La noche cayó, todo el día hizo calor, pero de pronto se nubló y después llovió ligeramente, justo cuando las fatigas se agolpan, las ansiedades se asoman y es la hora del todos contra todos. La distopía se desató, la ciudad se desnudó en su más profunda languidez, mostró su enfangado hartazgo, en el cual se sumergieron todas las personas: los que asumen tener altura moral, los que dicen poseen baja moral, los que se creen puros y aquellos que también dicen son los impuros, las que se declaran feministas y aquellos que sin desearlo se convierten en machos. También aquellos deconstruidos y los que dicen y creen firmemente que son alieades, las mujeres radicales y moderadas, las revolucionarias, las conservadoras, las putas, las luchonas, los poco hombres, los culeros, los padrotes, los golpeadores, los violentos y también esos amables masculinos que por naturaleza son más comunes y corrientes, sin pretensiones de deconstrucción.
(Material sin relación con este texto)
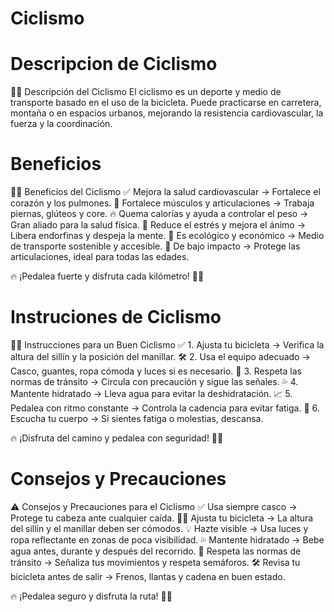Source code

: # Ciclismo

# Descripcion de Ciclismo
🚴‍♂️ Descripción del Ciclismo
El ciclismo es un deporte y medio de transporte basado en el uso de la bicicleta. Puede practicarse en carretera, montaña o en espacios urbanos, mejorando la resistencia cardiovascular, la fuerza y la coordinación.

# Beneficios
🚴‍♂️ Beneficios del Ciclismo
✅ Mejora la salud cardiovascular → Fortalece el corazón y los pulmones.
💪 Fortalece músculos y articulaciones → Trabaja piernas, glúteos y core.
🔥 Quema calorías y ayuda a controlar el peso → Gran aliado para la salud física.
🧘 Reduce el estrés y mejora el ánimo → Libera endorfinas y despeja la mente.
🌿 Es ecológico y económico → Medio de transporte sostenible y accesible.
🦵 De bajo impacto → Protege las articulaciones, ideal para todas las edades.

🔥 ¡Pedalea fuerte y disfruta cada kilómetro! 🚵💨

# Instruciones de Ciclismo 
🚴‍♂️ Instrucciones para un Buen Ciclismo
✅ 1. Ajusta tu bicicleta → Verifica la altura del sillín y la posición del manillar.
🛠 2. Usa el equipo adecuado → Casco, guantes, ropa cómoda y luces si es necesario.
🚦 3. Respeta las normas de tránsito → Circula con precaución y sigue las señales.
💦 4. Mantente hidratado → Lleva agua para evitar la deshidratación.
📈 5. Pedalea con ritmo constante → Controla la cadencia para evitar fatiga.
🛑 6. Escucha tu cuerpo → Si sientes fatiga o molestias, descansa.

🔥 ¡Disfruta del camino y pedalea con seguridad! 🚵💨

# Consejos y Precauciones
⚠️ Consejos y Precauciones para el Ciclismo
✅ Usa siempre casco → Protege tu cabeza ante cualquier caída.
🚴‍♂️ Ajusta tu bicicleta → La altura del sillín y el manillar deben ser cómodos.
💡 Hazte visible → Usa luces y ropa reflectante en zonas de poca visibilidad.
💦 Mantente hidratado → Bebe agua antes, durante y después del recorrido.
🛑 Respeta las normas de tránsito → Señaliza tus movimientos y respeta semáforos.
🛠 Revisa tu bicicleta antes de salir → Frenos, llantas y cadena en buen estado.

🔥 ¡Pedalea seguro y disfruta la ruta! 🚵💨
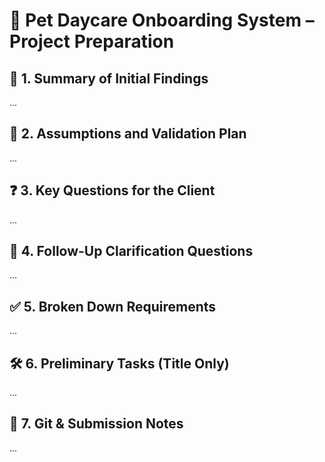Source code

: # 🐶 Pet Daycare Onboarding System – Project Preparation

## 📌 1. Summary of Initial Findings
...

## 🧠 2. Assumptions and Validation Plan
...

## ❓ 3. Key Questions for the Client
...

## 🔁 4. Follow-Up Clarification Questions
...

## ✅ 5. Broken Down Requirements
...

## 🛠️ 6. Preliminary Tasks (Title Only)
...

## 🔗 7. Git & Submission Notes
...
Buenos y malos padres, buenas y pésimas madres. Las personas transexuales, los no binarios, los pansexuales, los heterosexuales, aquellos que mantienen celibatos autoimpuestos, todos, absolutamente todos, parecieron uno solo, indistinguibles a simple vista, pero ahí estaban, se miraron en las calles, en los autobuses, de un automóvil a otro, en los furgones del transporte público. Por todos lados se percibe como sus humores y sus cuerpos expiden ese nauseabundo olor a animal mojado, a ropa húmeda, a perfume esfumado, zapato viejo, a calcetín oloroso, a pie sudoroso o axila descuidada y sucia piel.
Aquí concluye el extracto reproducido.